Vermont’s water bodies need cleaning up, but so far funding for the effort remains murky.
The state is under pressure from the Environmental Protection Agency to clean up Lake Champlain. In response, the House Committee on Fish, Wildlife and Water Resources is drafting a 50-page bill designed to restore and preserve the state’s water quality. Water runoff from agricultural and urban landscapes is blamed as the chief cause of water pollution.
The bill includes strategies to prevent pollution runoff, including new standards for agriculture and livestock practices, construction guidelines for roads and bridges, and stormwater management tools.
The committee has identified a funding source for cleanup costs that aligns with Gov. Peter Shumlin’s no new broad-based taxes pledge, according to Rep. David L. Deen, D-Putney, chair of the committee.
“Without the administration on board, we are dead in the water,” he told his colleagues on Tuesday.
The bill includes a stormwater fee (sometimes referred to as the per parcel fee) that requires owners of developed property to pay for runoff they create.
Deen said a modest stormwater fee and a redirection of current federal funds could raise a lot of money. He suggests a flat annual fee of $10 on all residential property and $20 on commercial development.
The fee would pay for a new program that would provide financial and technical assistance for projects to improve water quality, including grants to implement agricultural best management practices or repair flood damage and river corridor erosion.
Lori Fisher, executive director of the Lake Champlain Committee and a member of the Vermont Citizens Advisory Committee on the Future of Lake Champlain, presented lawmakers with five investment mechanisms to “safeguard and restore” the state’s waterways.
Her recommendations include a stormwater fee, a fertilizer tax, redirection of federal funds currently used for wastewater treatment facilities, a water bottle tax, and the use of the state’s Current Use Program to encourage land stewardship.
The stormwater fee has the support of the business community.
Catherine Davis of the Lake Champlain Regional Chamber of Commerce, a Burlington-based business group said in an interview that her organization supports the fee because businesses “have a very deep understanding of the role that Lake Champlain plays in our economy.”
She said the chamber would support the bill if the state committed to funding the lake cleanup.
“We want to see that buy-in from the state in terms of the state determining that this is a priority among all the other priorities,” Davis said.
Municipalities are less enthusiastic.
Representatives from the Vermont League of Cities and Towns say the per parcel fee looks a lot like a new property tax.
In written testimony, Karen Horn, director of public policy and advocacy for the league, said, “Municipalities are not at all interested in collecting state fees or new property taxes.”
Horn said in an interview that towns need to play a role in the lake cleanup but they are already pressured by rising property taxes.
“We are not under any illusions that Lake Champlain is going to get cleaned up for free,” she said. “So, municipalities, farmers and everybody else is going to have to step up.”
Some municipalities already have programs in place to raise money for stormwater treatment.
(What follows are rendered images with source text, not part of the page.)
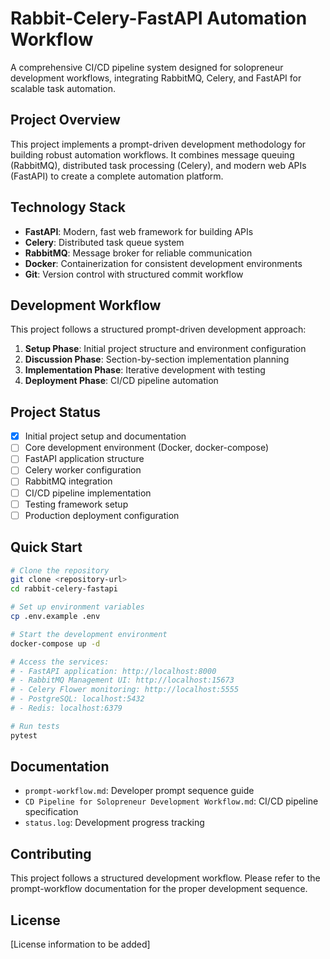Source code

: # Rabbit-Celery-FastAPI Automation Workflow

A comprehensive CI/CD pipeline system designed for solopreneur development workflows, integrating RabbitMQ, Celery, and FastAPI for scalable task automation.

## Project Overview

This project implements a prompt-driven development methodology for building robust automation workflows. It combines message queuing (RabbitMQ), distributed task processing (Celery), and modern web APIs (FastAPI) to create a complete automation platform.

## Technology Stack

- **FastAPI**: Modern, fast web framework for building APIs
- **Celery**: Distributed task queue system
- **RabbitMQ**: Message broker for reliable communication
- **Docker**: Containerization for consistent development environments
- **Git**: Version control with structured commit workflow

## Development Workflow

This project follows a structured prompt-driven development approach:

1. **Setup Phase**: Initial project structure and environment configuration
2. **Discussion Phase**: Section-by-section implementation planning
3. **Implementation Phase**: Iterative development with testing
4. **Deployment Phase**: CI/CD pipeline automation

## Project Status

- [x] Initial project setup and documentation
- [ ] Core development environment (Docker, docker-compose)
- [ ] FastAPI application structure
- [ ] Celery worker configuration
- [ ] RabbitMQ integration
- [ ] CI/CD pipeline implementation
- [ ] Testing framework setup
- [ ] Production deployment configuration

## Quick Start

```bash
# Clone the repository
git clone <repository-url>
cd rabbit-celery-fastapi

# Set up environment variables
cp .env.example .env

# Start the development environment
docker-compose up -d

# Access the services:
# - FastAPI application: http://localhost:8000
# - RabbitMQ Management UI: http://localhost:15673
# - Celery Flower monitoring: http://localhost:5555
# - PostgreSQL: localhost:5432
# - Redis: localhost:6379

# Run tests
pytest
```

## Documentation

- `prompt-workflow.md`: Developer prompt sequence guide
- `CD Pipeline for Solopreneur Development Workflow.md`: CI/CD pipeline specification
- `status.log`: Development progress tracking

## Contributing

This project follows a structured development workflow. Please refer to the prompt-workflow documentation for the proper development sequence.

## License

[License information to be added]

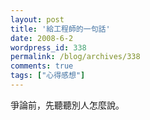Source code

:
 ```yaml
---
layout: post
title: '給工程師的一句話'
date: 2008-6-2
wordpress_id: 338
permalink: /blog/archives/338
comments: true
tags: ["心得感想"]
---
```


爭論前，先聽聽別人怎麼說。
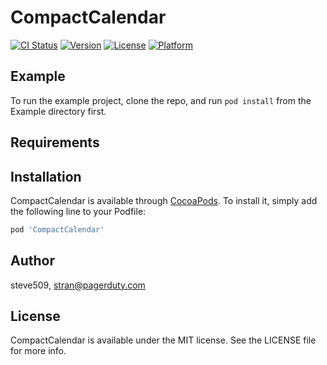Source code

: # CompactCalendar

[![CI Status](https://img.shields.io/travis/steve509/CompactCalendar.svg?style=flat)](https://travis-ci.org/steve509/CompactCalendar)
[![Version](https://img.shields.io/cocoapods/v/CompactCalendar.svg?style=flat)](https://cocoapods.org/pods/CompactCalendar)
[![License](https://img.shields.io/cocoapods/l/CompactCalendar.svg?style=flat)](https://cocoapods.org/pods/CompactCalendar)
[![Platform](https://img.shields.io/cocoapods/p/CompactCalendar.svg?style=flat)](https://cocoapods.org/pods/CompactCalendar)

## Example

To run the example project, clone the repo, and run `pod install` from the Example directory first.

## Requirements

## Installation

CompactCalendar is available through [CocoaPods](https://cocoapods.org). To install
it, simply add the following line to your Podfile:

```ruby
pod 'CompactCalendar'
```

## Author

steve509, stran@pagerduty.com

## License

CompactCalendar is available under the MIT license. See the LICENSE file for more info.
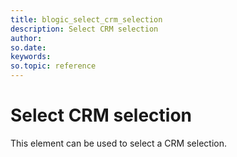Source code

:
```yaml
---
title: blogic_select_crm_selection
description: Select CRM selection
author:
so.date:
keywords:
so.topic: reference
---
```


# Select CRM selection

This element can be used to select a CRM selection.
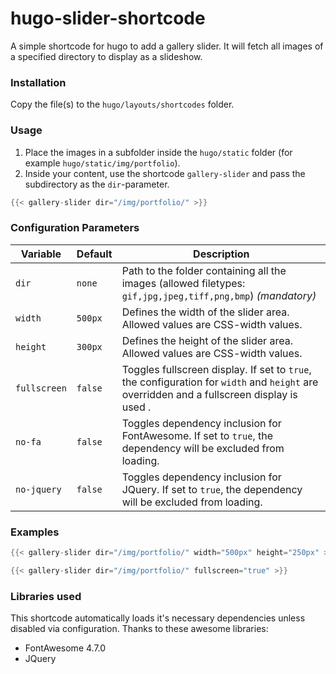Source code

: # hugo-slider-shortcode
A simple shortcode for hugo to add a gallery slider. It will fetch all images of a specified directory to display as a slideshow.

### Installation
Copy the file(s) to the `hugo/layouts/shortcodes` folder.

### Usage
1. Place the images in a subfolder inside the `hugo/static` folder (for example `hugo/static/img/portfolio`).
2. Inside your content, use the shortcode `gallery-slider` and pass the subdirectory as the `dir`-parameter.
```go
{{< gallery-slider dir="/img/portfolio/" >}}
```

### Configuration Parameters
| Variable | Default | Description |
| -------- | ------- | ----------- |
| `dir` | `none` | Path to the folder containing all the images (allowed filetypes: `gif,jpg,jpeg,tiff,png,bmp`) *(mandatory)* |
| `width` | `500px` | Defines the width of the slider area. Allowed values are CSS-width values. |
| `height` | `300px` | Defines the height of the slider area. Allowed values are CSS-width values. |
| `fullscreen` | `false` | Toggles fullscreen display. If set to `true`, the configuration for `width` and `height` are overridden and a fullscreen display is used . |
| `no-fa` | `false` | Toggles dependency inclusion for FontAwesome. If set to `true`, the dependency will be excluded from loading. |
| `no-jquery` | `false` | Toggles dependency inclusion for JQuery. If set to `true`, the dependency will be excluded from loading. |

### Examples
```go
{{< gallery-slider dir="/img/portfolio/" width="500px" height="250px" >}}
```

```go
{{< gallery-slider dir="/img/portfolio/" fullscreen="true" >}}
```

### Libraries used
This shortcode automatically loads it's necessary dependencies unless disabled via configuration. Thanks to these awesome libraries:
* FontAwesome 4.7.0
* JQuery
Laurie Adams, assistant director for Burlington Public Works water quality, last week issued a statement opposing the fee.
“Our largest concern related to the proposed fee structure is that it will become counter-productive to efforts we already have in place and may be perceived as double charging for the same service and then forcing us to apply for funding,” Adams said.
The city has developed its own stormwater program in 2009, which includes a flat fee placed on homes in Burlington while commercial development is assessed according to the amount of impervious surfaces.
The federal Environmental Protection Agency wants to see the state commit to specific policies and timelines for the Lake Champlain cleanup. Last fall, the Department of Environmental Conservation and the Agency of Agriculture, Food and Markets released a draft plan for restoring the Lake Champlain Basin. The EPA ordered the state to revise its total maximum daily load (TMDL), which sets targets for phosphorus loading into Lake Champlain, or face federal funding cuts and tightened regulations for facilities around the lake, among other regulatory pressures.
The Agency of Natural Resources will submit a Lake Champlain cleanup proposal to the EPA early this year that details cost and a proposed timeline.
Horn said lawmakers should wait until ANR and the EPA chart a path to clean up Lake Champlain. “Our concern is that (House Bill) 586 may go in a direction that’s different than where the EPA will end up going,” she said.
She said the state must create a consistent plan to give towns a clear responsibility.
“We would like to have a clear path in terms of what is going to be required by non-point source, point sources, local government, state government, roads, everything else. And we would like it to be very clear how dollars are going to be raised,” she said.